Scoring: The EDI-2 retains the 64 items (grouped into eight scales) of the EDI and adds 27 new items into three provisional scales: Asceticism, Impulse Regulation, and Social Insecurity.
Reliability: Internal consistency reliability coefficients for the EDI-2 scales are between .44 and .93. Test-retest reliability for EDI-2 administered one week apart to 70 student and staff nurses revealed coefficients of .79 to .95 for all subscales except Interoceptive Awareness. After 3 weeks, test-retest reliabilities for 70 nonpatient university undergraduates were all above .80, excluding Maturity Fears.

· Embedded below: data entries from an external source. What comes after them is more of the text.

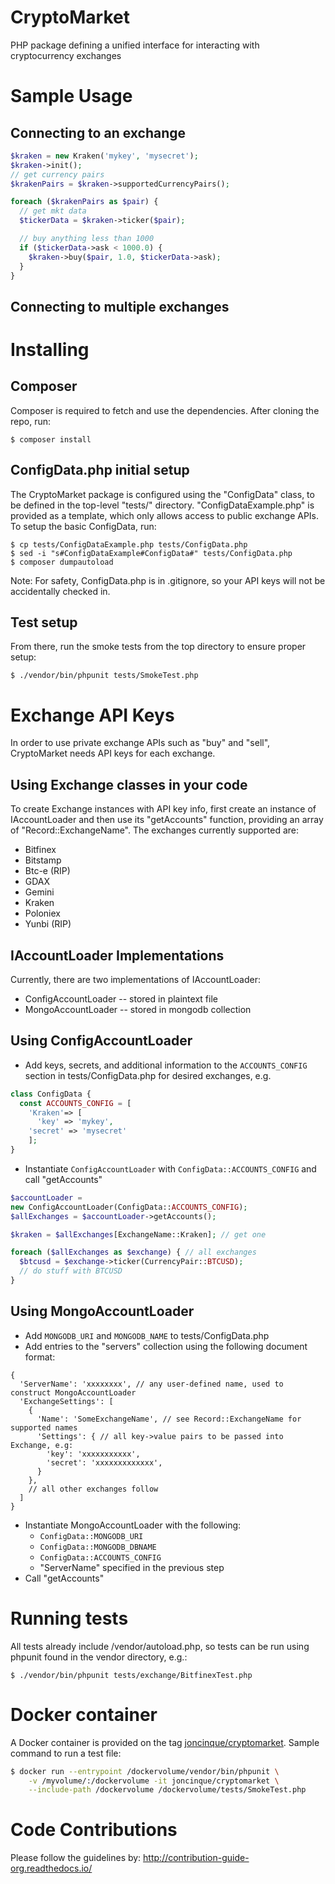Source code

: # CryptoMarket
PHP package defining a unified interface for interacting with cryptocurrency exchanges

# Sample Usage

## Connecting to an exchange

```php
$kraken = new Kraken('mykey', 'mysecret');
$kraken->init();
// get currency pairs
$krakenPairs = $kraken->supportedCurrencyPairs();

foreach ($krakenPairs as $pair) {
  // get mkt data
  $tickerData = $kraken->ticker($pair);

  // buy anything less than 1000
  if ($tickerData->ask < 1000.0) {
    $kraken->buy($pair, 1.0, $tickerData->ask);
  }
}
```

## Connecting to multiple exchanges

# Installing

## Composer

Composer is required to fetch and use the dependencies.  After cloning the repo,
run:

    $ composer install

## ConfigData.php initial setup

The CryptoMarket package is configured using the "ConfigData" class, to 
be defined in the top-level "tests/" directory.  "ConfigDataExample.php" 
is provided as a template, which only allows access to public exchange APIs. To
setup the basic ConfigData, run:

    $ cp tests/ConfigDataExample.php tests/ConfigData.php
    $ sed -i "s#ConfigDataExample#ConfigData#" tests/ConfigData.php
    $ composer dumpautoload

Note: For safety, ConfigData.php is in .gitignore, so your API keys will 
not be accidentally checked in.

## Test setup

From there, run the smoke tests from the top directory to ensure proper setup:

    $ ./vendor/bin/phpunit tests/SmokeTest.php

# Exchange API Keys

In order to use private exchange APIs such as "buy" and "sell", CryptoMarket 
needs API keys for each exchange.

## Using Exchange classes in your code

To create Exchange instances with API key info, first create an instance of 
IAccountLoader and then use its "getAccounts" function, providing an array of 
"Record::ExchangeName".  The exchanges currently supported are:

  * Bitfinex
  * Bitstamp
  * Btc-e (RIP)
  * GDAX
  * Gemini
  * Kraken
  * Poloniex
  * Yunbi (RIP)

## IAccountLoader Implementations

Currently, there are two implementations of IAccountLoader: 

  * ConfigAccountLoader -- stored in plaintext file
  * MongoAccountLoader -- stored in mongodb collection

## Using ConfigAccountLoader

  * Add keys, secrets, and additional information to the `ACCOUNTS_CONFIG` section
  in tests/ConfigData.php for desired exchanges, e.g.

```php
class ConfigData {
  const ACCOUNTS_CONFIG = [
    'Kraken'=> [
      'key' => 'mykey',
    'secret' => 'mysecret'
    ];
}
```

  * Instantiate `ConfigAccountLoader` with `ConfigData::ACCOUNTS_CONFIG` and call "getAccounts"

```php
$accountLoader =
new ConfigAccountLoader(ConfigData::ACCOUNTS_CONFIG);
$allExchanges = $accountLoader->getAccounts();

$kraken = $allExchanges[ExchangeName::Kraken]; // get one

foreach ($allExchanges as $exchange) { // all exchanges
  $btcusd = $exchange->ticker(CurrencyPair::BTCUSD);
  // do stuff with BTCUSD
}
```

## Using MongoAccountLoader

  * Add `MONGODB_URI` and `MONGODB_NAME` to tests/ConfigData.php
  * Add entries to the "servers" collection using the following document format:

```
{
  'ServerName': 'xxxxxxxx', // any user-defined name, used to construct MongoAccountLoader
  'ExchangeSettings': [
    {
      'Name': 'SomeExchangeName', // see Record::ExchangeName for supported names
      'Settings': { // all key->value pairs to be passed into Exchange, e.g:
        'key': 'xxxxxxxxxxx',
        'secret': 'xxxxxxxxxxxxx',
      }
    },
    // all other exchanges follow
  ]
}
```

  * Instantiate MongoAccountLoader with the following:
    - `ConfigData::MONGODB_URI`
    - `ConfigData::MONGODB_DBNAME`
    - `ConfigData::ACCOUNTS_CONFIG`
    - "ServerName" specified in the previous step
  * Call "getAccounts"

# Running tests

All tests already include /vendor/autoload.php, so tests can be run using phpunit
found in the vendor directory, e.g.:

    $ ./vendor/bin/phpunit tests/exchange/BitfinexTest.php

# Docker container

A Docker container is provided on the tag [joncinque/cryptomarket](https://hub.docker.com/r/joncinque/cryptomarket/).
Sample command to run a test file:

```bash
$ docker run --entrypoint /dockervolume/vendor/bin/phpunit \
    -v /myvolume/:/dockervolume -it joncinque/cryptomarket \
    --include-path /dockervolume /dockervolume/tests/SmokeTest.php
```
    
# Code Contributions

Please follow the guidelines by: http://contribution-guide-org.readthedocs.io/

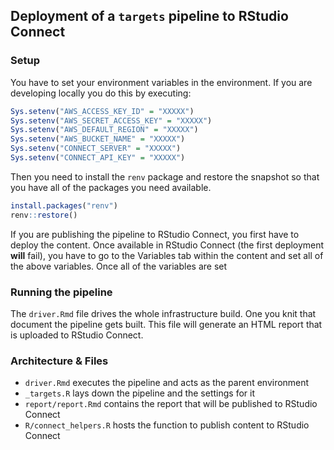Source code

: ## Deployment of a `targets` pipeline to RStudio Connect

### Setup

You have to set your environment variables in the environment. If you are developing locally you do this by executing:

```r
Sys.setenv("AWS_ACCESS_KEY_ID" = "XXXXX")
Sys.setenv("AWS_SECRET_ACCESS_KEY" = "XXXXX")
Sys.setenv("AWS_DEFAULT_REGION" = "XXXXX")
Sys.setenv("AWS_BUCKET_NAME" = "XXXXX")
Sys.setenv("CONNECT_SERVER" = "XXXXX")
Sys.setenv("CONNECT_API_KEY" = "XXXXX")
```

Then you need to install the `renv` package and restore the snapshot so that you have all of the packages you need available. 

```r
install.packages("renv")
renv::restore()
```

If you are publishing the pipeline to RStudio Connect, you first have to deploy the content. Once available in RStudio Connect (the first deployment **will** fail), you have to go to the Variables tab within the content and set all of the above variables. Once all of the variables are set 

### Running the pipeline

The `driver.Rmd` file drives the whole infrastructure build. One you knit that document the pipeline gets built. This file will generate an HTML report that is uploaded to RStudio Connect.


### Architecture & Files

- `driver.Rmd` executes the pipeline and acts as the parent environment
- `_targets.R` lays down the pipeline and the settings for it
- `report/report.Rmd` contains the report that will be published to RStudio Connect
- `R/connect_helpers.R` hosts the function to publish content to RStudio Connect
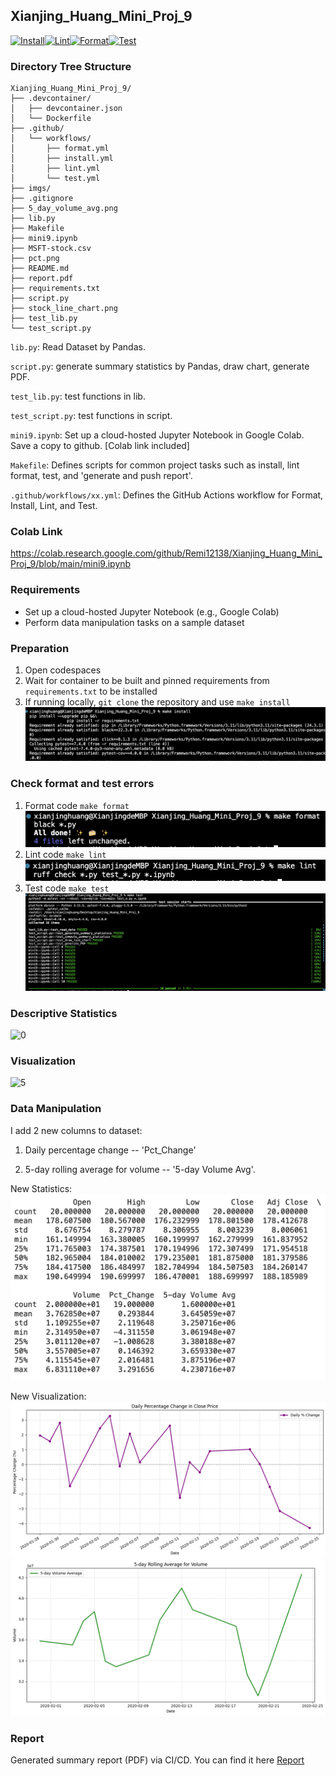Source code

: ## Xianjing_Huang_Mini_Proj_9
[![Install](https://github.com/nogibjj/Xianjing_Huang_Mini_Proj_9/actions/workflows/install.yml/badge.svg)](https://github.com/nogibjj/Xianjing_Huang_Mini_Proj_9/actions/workflows/install.yml)[![Lint](https://github.com/nogibjj/Xianjing_Huang_Mini_Proj_9/actions/workflows/lint.yml/badge.svg)](https://github.com/nogibjj/Xianjing_Huang_Mini_Proj_9/actions/workflows/lint.yml)[![Format](https://github.com/nogibjj/Xianjing_Huang_Mini_Proj_9/actions/workflows/format.yml/badge.svg)](https://github.com/nogibjj/Xianjing_Huang_Mini_Proj_9/actions/workflows/format.yml)[![Test](https://github.com/nogibjj/Xianjing_Huang_Mini_Proj_9/actions/workflows/test.yml/badge.svg)](https://github.com/nogibjj/Xianjing_Huang_Mini_Proj_9/actions/workflows/test.yml)


### Directory Tree Structure 
```
Xianjing_Huang_Mini_Proj_9/
├── .devcontainer/
│   ├── devcontainer.json
│   └── Dockerfile
├── .github/
│   └── workflows/
│       ├── format.yml
│       ├── install.yml
│       ├── lint.yml
│       └── test.yml
├── imgs/
├── .gitignore
├── 5_day_volume_avg.png
├── lib.py
├── Makefile
├── mini9.ipynb
├── MSFT-stock.csv
├── pct.png
├── README.md
├── report.pdf
├── requirements.txt
├── script.py
├── stock_line_chart.png
├── test_lib.py
└── test_script.py
```
`lib.py`: Read Dataset by Pandas.

`script.py`: generate summary statistics by Pandas, draw chart, generate PDF.

`test_lib.py`: test functions in lib.

`test_script.py`: test functions in script.

`mini9.ipynb`: Set up a cloud-hosted Jupyter Notebook in Google Colab. Save a copy to github. [Colab link included]

`Makefile`: Defines scripts for common project tasks such as install, lint format, test, and 'generate and push report'.

`.github/workflows/xx.yml`: Defines the GitHub Actions workflow for Format, Install, Lint, and Test.

### Colab Link
https://colab.research.google.com/github/Remi12138/Xianjing_Huang_Mini_Proj_9/blob/main/mini9.ipynb

### Requirements
* Set up a cloud-hosted Jupyter Notebook (e.g., Google Colab)
* Perform data manipulation tasks on a sample dataset

### Preparation 
1. Open codespaces 
2. Wait for container to be built and pinned requirements from `requirements.txt` to be installed 
3. If running locally, `git clone` the repository and use `make install`
![1](/imgs/004.png)

### Check format and test errors
1. Format code `make format`
![3](/imgs/001.png)
2. Lint code `make lint`
![4](/imgs/002.png)
3. Test code `make test`
![2](/imgs/003.png)

### Descriptive Statistics
![0](/imgs/000.png)

### Visualization
![5](/stock_line_chart.png)

### Data Manipulation
I add 2 new columns to dataset:

1. Daily percentage change -- 'Pct_Change'

2. 5-day rolling average for volume -- '5-day Volume Avg'.

New Statistics:
![10](/imgs/010.png)

New Visualization:
![11](pct.png)
![12](5_day_volume_avg.png)

### Report
Generated summary report (PDF) via CI/CD.
You can find it here [Report](/report.pdf)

Validity: The original subscales show appropriate content, convergent, and discriminant validity. Further, many of the findings from these earlier validation studies have been replicated by new research. Correlations between EDI scales and other personality instruments also yielded many positive correlations (from about -.08 to .76) indicating that the constructs measured by the EDI involve to some degree other personality characteristics not unique to eating disorders. The psychometric properties of the instrument are sound and the constructs measure symptom domains and have clinical utility. The authors of the measure have evidence the EDI-2 is sensitive to clinical change and that it can play a valuable role in clinical evaluations of eating disorder patients.
Norms: College-age females.
Suggested Uses: Psychiatrists, psychologists, and social workers
who work with young women or me who are suspected or known to have eating
disorders would benefit from using the EDI-2. It can also help expand clinical
knowledge about eating disorders and associated attributes.